### EXERCISE PROMPT:
What is the number of lines in the listing that contain "掷米糕吃平安"? Give that number only.

### SUPPLIED ENTRIES:
--- START ---

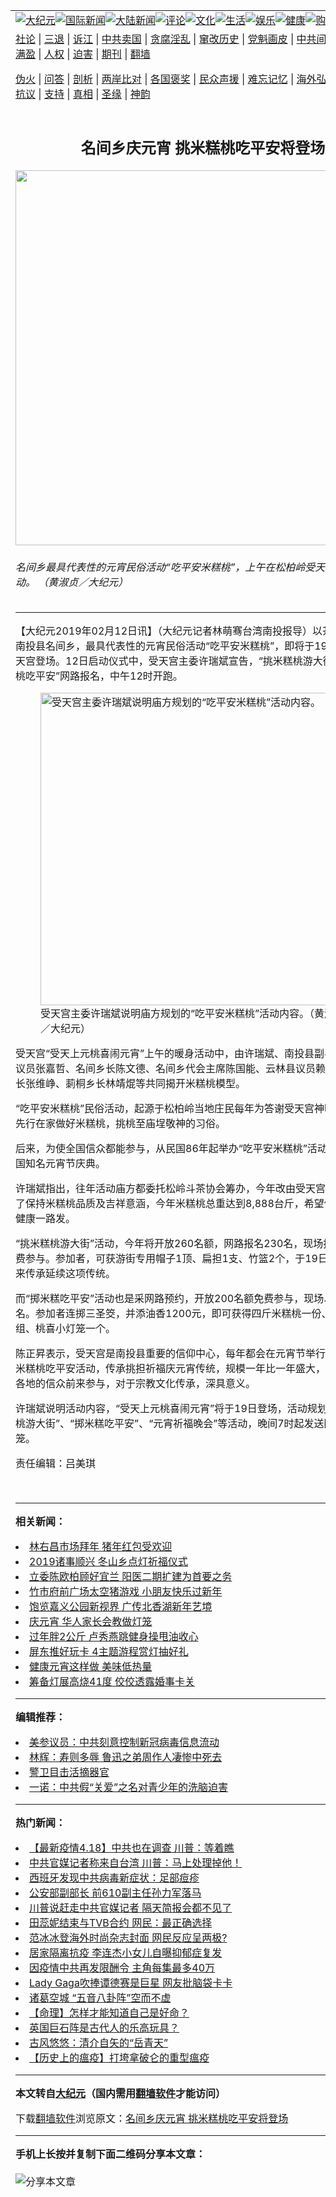 <a name="1" id="1" target="_blank"></a><span id="1"></span>
<table align=center border="0"><tr><td colspan="2" VALIGN=TOP><a href="https://github.com/puj222/djy/blob/master/gb/nsc413.md#1"><img src="https://raw.githubusercontent.com/puj222/www/master/t/djy/1.jpg" title="大纪元"></a><a href="https://github.com/puj222/djy/blob/master/gb/n24hr.md#1"><img src="https://raw.githubusercontent.com/puj222/www/master/t/djy/3.jpg" title="国际新闻"></a><a href="https://github.com/puj222/djy/blob/master/gb/nsc413.md#1"><img src="https://raw.githubusercontent.com/puj222/www/master/t/djy/4.jpg" title="大陆新闻"></a><a href="https://github.com/puj222/djy/blob/master/gb/news392.md#1"><img src="https://raw.githubusercontent.com/puj222/www/master/t/djy/5.jpg" title="评论"></a><a href="https://github.com/puj222/djy/blob/master/gb/news2007.md#1"><img src="https://raw.githubusercontent.com/puj222/www/master/t/djy/6.jpg" title="文化"></a><a href="https://github.com/puj222/djy/blob/master/gb/news2008.md#1"><img src="https://raw.githubusercontent.com/puj222/www/master/t/djy/7.jpg" title="生活"></a><a href="https://github.com/puj222/djy/blob/master/gb/ncyule.md#1"><img src="https://raw.githubusercontent.com/puj222/www/master/t/djy/8.jpg" title="娱乐"></a><a href="https://github.com/puj222/djy/blob/master/gb/nsc1002.md#1"><img src="https://raw.githubusercontent.com/puj222/www/master/t/djy/9.jpg" title="健康"><a href="https://www.youlucky.com"><img src="https://raw.githubusercontent.com/puj222/www/master/t/djy/10.jpg" title="购物"></a><a href="https://donate.epochtimes.com/?utm_medium=epochtimes&utm_source=referral&utm_campaign=donate_button_djyarticleheader"><img src="https://raw.githubusercontent.com/puj222/www/master/t/djy/12.jpg" title="捐款"></a></td></tr>
<tr><td colspan="2" VALIGN=TOP><a target="_blank" href="https://github.com/puj222/djy/blob/master/gb/9p.md#1">社论</a> | <a target="_blank" href="https://github.com/puj222/djy/blob/master/gb/nf5657.md#1">三退</a> | <a target="_blank" href="https://github.com/puj222/djy/blob/master/gb/nf6124.md#1">诉江</a> | <a target="_blank" href="https://github.com/puj222/djy/blob/master/gb/nf1176117.md#1">中共卖国</a> | <a target="_blank" href="https://github.com/puj222/djy/blob/master/gb/nf5773.md#1">贪腐淫乱</a> | <a target="_blank" href="https://github.com/puj222/djy/blob/master/gb/nf1176115.md#1">窜改历史</a> | <a target="_blank" href="https://github.com/puj222/djy/blob/master/gb/nf1176107.md#1">党魁画皮</a> | <a target="_blank" href="https://github.com/puj222/djy/blob/master/gb/nf1320400.md#1">中共间谍</a> | <a target="_blank" href="https://github.com/puj222/djy/blob/master/gb/nf1176114.md#1">破坏传统</a> | <a target="_blank" href="https://github.com/puj222/ntdtv/blob/master/gb/prog447_1.md#1">恶贯满盈</a> | <a target="_blank" href="https://github.com/puj222/djy/blob/master/gb/ncid278.md#1">人权</a> | <a target="_blank" href="https://github.com/puj222/djy/blob/master/gb/nf1176111.md#1">迫害</a> | <a target="_blank" href="https://gitlab.com/szzdlab/mh-qikan/blob/master/README.md#1">期刊</a> | <a target="_blank" href="https://github.com/puj222/www/blob/master/README.md?zsrh#8">翻墙</a></p><p><a target="_blank" href="https://github.com/puj222/djy/blob/master/gb/nf5562.md#1">伪火</a> | <a target="_blank" href="https://github.com/puj222/djy/blob/master/gb/nf4378.md#1">问答</a> | <a target="_blank" href="https://github.com/puj222/djy/blob/master/gb/nf5792.md#1">剖析</a> | <a target="_blank" href="https://github.com/puj222/djy/blob/master/gb/nf5735.md#1">两岸比对</a> | <a target="_blank" href="https://github.com/puj222/djy/blob/master/gb/nf6119.md#1">各国褒奖</a> | <a target="_blank" href="https://github.com/puj222/djy/blob/master/gb/nf6120.md#1">民众声援</a> | <a target="_blank" href="https://github.com/puj222/djy/blob/master/gb/nf1188594.md#1">难忘记忆</a> | <a target="_blank" href="https://github.com/puj222/djy/blob/master/gb/nf3180.md#1">海外弘传</a> | <a target="_blank" href="https://github.com/puj222/djy/blob/master/gb/nf5410.md#1">万人上访</a> | <a target="_blank" href="https://github.com/puj222/ntdtv/blob/master/gb/prog1530_1.md#1">和平抗议</a> | <a target="_blank" href="https://github.com/puj222/djy/blob/master/gb/nf4386.md#1">支持</a> | <a target="_blank" href="https://github.com/puj222/djy/blob/master/gb/nf4389.md#1">真相</a> | <a target="_blank" href="https://github.com/puj222/djy/blob/master/gb/nf5790.md#1">圣缘</a> | <a target="_blank" href="https://github.com/puj222/djy/blob/master/gb/nf4786.md#1">神韵</a></td></tr>
<tr><td VALIGN=TOP width="626"><h2 align=center>名间乡庆元宵 挑米糕桃吃平安将登场</h2>
<img width="600" src="https://i.epochtimes.com/assets/uploads/2019/02/1407aeaaaed35a48feeae5576ce2e471-600x400.jpg" />
<h6>名间乡最具代表性的元宵民俗活动“吃平安米糕桃”，上午在松柏岭受天宫举行暖身活动。 （黄淑贞／大纪元）
</h6>
<hr>
<p>【大纪元2019年02月12日讯】（大纪元记者林萌骞台湾南投报导）以茶产业闻名的南投县<ahref="https://github.com/puj222/djy/blob/master/gb/tag/%E5%90%8D%E9%97%B4.md#1">名间</a>乡，最具代表性的<ahref="https://github.com/puj222/djy/blob/master/gb/tag/%E5%85%83%E5%AE%B5.md#1">元宵</a>民俗活动“吃平安<ahref="https://github.com/puj222/djy/blob/master/gb/tag/%E7%B1%B3%E7%B3%95%E6%A1%83.md#1">米糕桃</a>”，即将于19日在<ahref="https://github.com/puj222/djy/blob/master/gb/tag/%E6%9D%BE%E6%9F%8F%E5%B2%AD.md#1">松柏岭</a><ahref="https://github.com/puj222/djy/blob/master/gb/tag/%E5%8F%97%E5%A4%A9%E5%AE%AB.md#1">受天宫</a>登场。12日启动仪式中，受天宫主委许瑞斌宣告，“挑米糕桃游大街”和“掷米糕桃吃平安”网路报名，中午12时开跑。</p>
<figure id="11039696" style="width: 500px" class="wp-caption aligncenter"><img src="https://i.epochtimes.com/assets/uploads/2019/02/901079bcd495b6bd187983669b142f9b-450x264.jpg" alt="受天宫主委许瑞斌说明庙方规划的“吃平安米糕桃”活动内容。" width="500" /><figcaption class="wp-caption-text"><ahref="https://github.com/puj222/djy/blob/master/gb/tag/%E5%8F%97%E5%A4%A9%E5%AE%AB.md#1">受天宫</a>主委许瑞斌说明庙方规划的“吃平安<ahref="https://github.com/puj222/djy/blob/master/gb/tag/%E7%B1%B3%E7%B3%95%E6%A1%83.md#1">米糕桃</a>”活动内容。（黄淑贞／大纪元）</figcaption></figure>
<p>受天宫“受天上元桃喜闹<ahref="https://github.com/puj222/djy/blob/master/gb/tag/%E5%85%83%E5%AE%B5.md#1">元宵</a>”上午的暖身活动中，由许瑞斌、南投县副县长陈正昇、议员张嘉哲、<ahref="https://github.com/puj222/djy/blob/master/gb/tag/%E5%90%8D%E9%97%B4.md#1">名间</a>乡长陈文德、名间乡代会主席陈国能、云林县议员赖淑娞、林内乡长张维峥、莿桐乡长林靖焜等共同揭开米糕桃模型。</p>
<p>“吃平安米糕桃”民俗活动，起源于<ahref="https://github.com/puj222/djy/blob/master/gb/tag/%E6%9D%BE%E6%9F%8F%E5%B2%AD.md#1">松柏岭</a>当地庄民每年为答谢受天宫神明庇佑，都会先行在家做好米糕桃，挑桃至庙埕敬神的习俗。</p>
<p>后来，为使全国信众都能参与，从民国86年起举办“吃平安米糕桃”活动，自此成为全国知名元宵节庆典。</p>
<p>许瑞斌指出，往年活动庙方都委托松岭斗茶协会筹办，今年改由受天宫自行办理。为了保持米糕桃品质及吉祥意涵，今年米糕桃总重达到8,888台斤，希望信众都能平安健康一路发。</p>
<p>“挑米糕桃游大街”活动，今年将开放260名额，网路报名230名，现场报名30名，免费参与。参加者，可获游街专用帽子1顶、扁担1支、竹篮2个，于19日下午2点一起来传承延续这项传统。</p>
<p>而“掷米糕吃平安”活动也是采网路预约，开放200名额免费参与，现场、网路各100名。参加者连掷三圣筊，并添油香1200元，即可获得四斤米糕桃一份、经典福袋一组、桃喜小灯笼一个。</p>
<p>陈正昇表示，受天宫是南投县重要的信仰中心，每年都会在元宵节举行挑米糕桃、掷米糕桃吃平安活动，传承挑担祈福庆元宵传统，规模一年比一年盛大，吸引来自全国各地的信众前来参与，对于宗教文化传承，深具意义。</p>
<p>许瑞斌说明活动内容，“受天上元桃喜闹元宵”将于19日登场，活动规划包括“ 挑米糕桃游大街”、“掷米糕吃平安”、“元宵祈福晚会”等活动，晚间7时起发送限量桃喜小灯笼。</p>
<p>责任编辑：吕美琪</p>
<p>&nbsp;</p>

<hr>


<strong>相关新闻：</strong>
<li><a href="https://github.com/puj222/djy/blob/master/gb/19/1/30/n11012728.md#1">林右昌市场拜年 猪年红包受欢迎</a></li>
<li><a href="https://github.com/puj222/djy/blob/master/gb/19/1/30/n11013143.md#1">2019诸事顺兴 冬山乡点灯祈福仪式</a></li>
<li><a href="https://github.com/puj222/djy/blob/master/gb/19/2/1/n11017785.md#1">立委陈欧柏顾好宜兰  阳医二期扩建为首要之务</a></li>
<li><a href="https://github.com/puj222/djy/blob/master/gb/19/2/1/n11018016.md#1">竹市府前广场太空猪游戏 小朋友快乐过新年</a></li>
<li><a href="https://github.com/puj222/djy/blob/master/gb/19/2/1/n11018040.md#1">饱览嘉义公园新视界   广传北香湖新年艺境</a></li>
<li><a href="https://github.com/puj222/djy/blob/master/gb/19/2/11/n11037006.md#1">庆元宵 华人家长会教做灯笼</a></li>
<li><a href="https://github.com/puj222/djy/blob/master/gb/19/2/11/n11037388.md#1">过年胖2公斤  卢秀燕跳健身操甩油收心</a></li>
<li><a href="https://github.com/puj222/djy/blob/master/gb/19/2/11/n11037618.md#1">屏东推好玩卡 4主题游程赏灯抽好礼</a></li>
<li><a href="https://github.com/puj222/djy/blob/master/gb/19/2/11/n11037633.md#1">健康元宵这样做 美味低热量</a></li>
<li><a href="https://github.com/puj222/djy/blob/master/gb/19/2/11/n11037724.md#1">筹备灯展高烧41度 佼佼透露婚事卡关</a></li>
<hr>


<strong>编辑推荐：</strong>
<li><a href="https://github.com/onzhi266/djy/blob/master/gb/20/2/22/n11887949.md#1">美参议员：中共刻意控制新冠病毒信息流动</a></li>
<li><a href="https://github.com/tsiac2612/djy/blob/master/gb/19/4/6/n11167928.md#1" target="_blank">林辉：寿则多辱 鲁迅之弟周作人凄惨中死去</a></li><li><a href="https://github.com/puj222/djy/blob/master/gb/16/3/16/n4663449.md?dfh#1" target="_blank">警卫目击活摘器官</a></li><li><a href="https://github.com/tsiac2612/djy/blob/master/gb/12/9/27/n3693107.md#1" target="_blank">一诺：中共假“关爱”之名对青少年的洗脑迫害</a></li>
<hr>

<strong>热门新闻：</strong>
<li><a href="https://github.com/puj222/djy/blob/master/gb/20/4/17/n12040446.md#1">【最新疫情4.18】中共也在调查 川普：等着瞧</a></li>
<li><a href="https://github.com/puj222/djy/blob/master/gb/20/4/18/n12041315.md#1">中共官媒记者称来自台湾 川普：马上处理掉他！</a></li>
<li><a href="https://github.com/puj222/djy/blob/master/gb/20/4/18/n12041341.md#1">西班牙发现中共病毒新症状：足部痘疹</a></li>
<li><a href="https://github.com/puj222/djy/blob/master/gb/20/4/19/n12043496.md#1">公安部副部长 前610副主任孙力军落马</a></li>
<li><a href="https://github.com/puj222/djy/blob/master/gb/20/4/19/n12042638.md#1">川普说赶走中共官媒记者 隔天简报会都不见了</a></li>
<li><a href="https://github.com/puj222/djy/blob/master/gb/20/4/17/n12040124.md#1">田蕊妮结束与TVB合约 网民：最正确选择</a></li>
<li><a href="https://github.com/puj222/djy/blob/master/gb/20/4/17/n12039902.md#1">范冰冰登海外时尚杂志封面 网民反应呈两极?</a></li>
<li><a href="https://github.com/puj222/djy/blob/master/gb/20/4/18/n12042304.md#1">居家隔离抗疫 李连杰小女儿自曝抑郁症复发</a></li>
<li><a href="https://github.com/puj222/djy/blob/master/gb/20/4/17/n12040402.md#1">因疫情中共再发限酬令 主角每集最多40万</a></li>
<li><a href="https://github.com/puj222/djy/blob/master/gb/20/4/19/n12044473.md#1">Lady Gaga吹捧谭德赛是巨星 网友批脑袋卡卡</a></li>
<li><a href="https://github.com/puj222/djy/blob/master/gb/20/4/16/n12034842.md#1">诸葛空城  “五音八卦阵”空而不虚</a></li>
<li><a href="https://github.com/puj222/djy/blob/master/gb/20/4/14/n12029129.md#1">【命理】怎样才能知道自己是好命？</a></li>
<li><a href="https://github.com/puj222/djy/blob/master/gb/20/4/17/n12038775.md#1">英国巨石阵是古代人的乐高玩具？</a></li>
<li><a href="https://github.com/puj222/djy/blob/master/gb/16/7/28/n8144082.md#1">古风悠悠：清介自矢的“岳青天”</a></li>
<li><a href="https://github.com/puj222/djy/blob/master/gb/20/4/12/n12025238.md#1">【历史上的瘟疫】打垮拿破仑的重型瘟疫</a></li>
<hr>

<strong>本文转自<a href="https://www.epochtimes.com">大纪元</a>（国内需用<a href="https://github.com/puj222/www/blob/master/README.md#8">翻墙软件</a>才能访问）</strong><p>下载<a href="https://github.com/puj222/www/blob/master/README.md#8">翻墙软件</a>浏览原文：<a href="https://www.epochtimes.com/gb/19/2/12/n11039692.htm">名间乡庆元宵 挑米糕桃吃平安将登场</a></p><hr>

<strong>手机上长按并复制下面二维码分享本文章：</strong><br><br><img src="http://d1p1.ip.zn2.us/v.php?action=qrcode&url=https://github.com/puj222/djy/blob/master/gb/19/2/12/n11039692.md%231" title="分享本文章"></td><td VALIGN=TOP><a href="https://github.com/puj222/djy/blob/master/gb/16/1/21/n4622075.md?dfh#1" target="_blank"><img src="https://raw.githubusercontent.com/puj222/djy/master/gb/300/wei-f1.jpg" title="中共的伪火骗局"  alt="中共的伪火骗局"></a><br><a href="https://github.com/puj222/www/blob/master/README.md?dfh#9" target="_blank"><img src="https://raw.githubusercontent.com/puj222/djy/master/gb/300/yong-h.jpg" title="永恒的见证"  alt="永恒的见证"></a><br><a href="https://github.com/puj222/djy/blob/master/gb/13/9/29/n3974789.md?dfh#1" target="_blank"><img src="https://raw.githubusercontent.com/puj222/djy/master/gb/300/shang-lnz.jpg" title="善良女子被中共投男牢"  alt="善良女子被中共投男牢"></a><br><a href="https://github.com/puj222/djy/blob/master/gb/16/3/16/n4663449.md?dfh#1" target="_blank"><img src="https://raw.githubusercontent.com/puj222/djy/master/gb/300/huo-z3.jpg" title="警卫目击活摘器官"  alt="警卫目击活摘器官"></a><br><a href="https://github.com/puj222/djy/blob/master/gb/16/8/7/n8177641.md?dfh#1" target="_blank"><img src="https://raw.githubusercontent.com/puj222/djy/master/gb/300/huo-z4.jpg" title="证人描述活摘恐怖"  alt="证人描述活摘恐怖"></a><br><a href="https://github.com/puj222/djy/blob/master/gb/10/4/19/n2881569.md?dfh#1" target="_blank"><img src="https://raw.githubusercontent.com/puj222/djy/master/gb/300/huo-z1.jpg" title="揭开活摘器官黑幕"  alt="揭开活摘器官黑幕"></a><br><a href="https://github.com/puj222/djy/blob/master/gb/10/11/7/n3077476.md?dfh#1" target="_blank"><img src="https://raw.githubusercontent.com/puj222/djy/master/gb/300/ma-ks.jpg" title="马克思的成魔之路"  alt="马克思的成魔之路"></a><br><a href="https://github.com/puj222/djy/blob/master/gb/14/6/9/n4173977.md?dfh#1" target="_blank"><img src="https://raw.githubusercontent.com/puj222/djy/master/gb/300/chang-zs.jpg" title="藏字石 蕴天机"  alt="藏字石 蕴天机"></a><br><a href="https://github.com/puj222/djy/blob/master/gb/18/5/10/n10381511.md?dfh#1" target="_blank"><img src="https://raw.githubusercontent.com/puj222/djy/master/gb/300/st1.jpg" title="关注3亿人三退"  alt="关注3亿人三退"></a><br><a href="https://github.com/puj222/djy/blob/master/gb/18/3/21/n10237682.md?dfh#1" target="_blank"><img src="https://raw.githubusercontent.com/puj222/djy/master/gb/300/jie-t.jpg" title="解体中共复兴中华"  alt="解体中共复兴中华"></a><br><a href="https://github.com/puj222/djy/blob/master/gb/9/2/9/n2422991.md?dfh#1" target="_blank"><img src="https://raw.githubusercontent.com/puj222/djy/master/gb/300/gao-zs.jpg" title="中共迫害良心律师"  alt="中共迫害良心律师"></a><br><a href="https://github.com/puj222/djy/blob/master/gb/18/12/9/n10900044.md?dfh#1" target="_blank"><img src="https://raw.githubusercontent.com/puj222/djy/master/gb/300/sj1.jpg" title="303万人举报江泽民"  alt="303万人举报江泽民"></a><br><a href="https://github.com/puj222/djy/blob/master/gb/18/8/28/n10672014.md?dfh#1" target="_blank"><img src="https://raw.githubusercontent.com/puj222/djy/master/gb/300/sj2.jpg" title="这些官员为何起诉江泽民"  alt="这些官员为何起诉江泽民"></a><br><a href="https://github.com/puj222/djy/blob/master/gb/8/12/18/n2367165.md?dfh#1" target="_blank"><img src="https://raw.githubusercontent.com/puj222/djy/master/gb/300/liangan.jpg" title="海峡两岸的强烈对比"  alt="海峡两岸的强烈对比"></a><br><a href="https://github.com/puj222/djy/blob/master/gb/15/12/10/n4593139.md?dfh#1" target="_blank"><img src="https://raw.githubusercontent.com/puj222/djy/master/gb/300/jia-ndzl.jpg" title="加拿大总理的贺信"  alt="加拿大总理的贺信"></a><br><a href="https://github.com/puj222/djy/blob/master/gb/11/6/17/n3289382.md?dfh#1" target="_blank"><img src="https://raw.githubusercontent.com/puj222/djy/master/gb/300/xiao-wd.jpg" title="探寻真相兼听则明"  alt="探寻真相兼听则明"></a><br><a href="https://github.com/puj222/djy/blob/master/gb/18/10/27/n10812623.md?dfh#1" target="_blank"><img src="https://raw.githubusercontent.com/puj222/djy/master/gb/300/yindu.jpg" title="印度媒体报道东方"  alt="印度媒体报道东方"></a><br><a href="https://github.com/puj222/djy/blob/master/gb/18/6/9/n10469652.md?dfh#1" target="_blank"><img src="https://raw.githubusercontent.com/puj222/djy/master/gb/300/xie-j.jpg" title="不一样的海外校园"  alt="不一样的海外校园"></a><br><a href="https://github.com/puj222/djy/blob/master/gb/7/4/5/n1669415.md?dfh#1" target="_blank"><img src="https://raw.githubusercontent.com/puj222/djy/master/gb/300/li-up.jpg" title="从大师到徒弟的传奇"  alt="从大师到徒弟的传奇"></a><br><a href="https://github.com/puj222/djy/blob/master/gb/17/5/26/n9191512.md?dfh#1" target="_blank"><img src="https://raw.githubusercontent.com/puj222/djy/master/gb/300/zfl2.jpg" title="亿万人与东方一本奇书"  alt="亿万人与东方一本奇书"></a><br><a href="https://github.com/puj222/djy/blob/master/gb/13/11/27/n4020290.md?dfh#1" target="_blank"><img src="https://raw.githubusercontent.com/puj222/djy/master/gb/300/zhen-h.jpg" title="大陆见不到的震撼场面"  alt="大陆见不到的震撼场面"></a><br><a href="https://github.com/puj222/djy/blob/master/gb/15/7/17/n4482910.md?dfh#1" target="_blank"><img src="https://raw.githubusercontent.com/puj222/djy/master/gb/300/dalu-sk.jpg" title="人心向善 大陆当初盛况"  alt="人心向善 大陆当初盛况"></a><br><a href="https://github.com/puj222/djy/blob/master/gb/19/1/5/n10955468.md?dfh#1" target="_blank"><img src="https://raw.githubusercontent.com/puj222/djy/master/gb/300/zfl1.jpg" title="追寻真理 这书讲什么"  alt="追寻真理 这书讲什么"></a><br><a href="https://github.com/puj222/www/blob/master/README.md?dfh#1" target="_blank"><img src="https://raw.githubusercontent.com/puj222/djy/master/gb/300/fq1.jpg" title="下载免费翻墙软件"  alt="下载免费翻墙软件"></a><br></td></tr></table>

--- END ---

### RESULT FOR THIS TASK:
2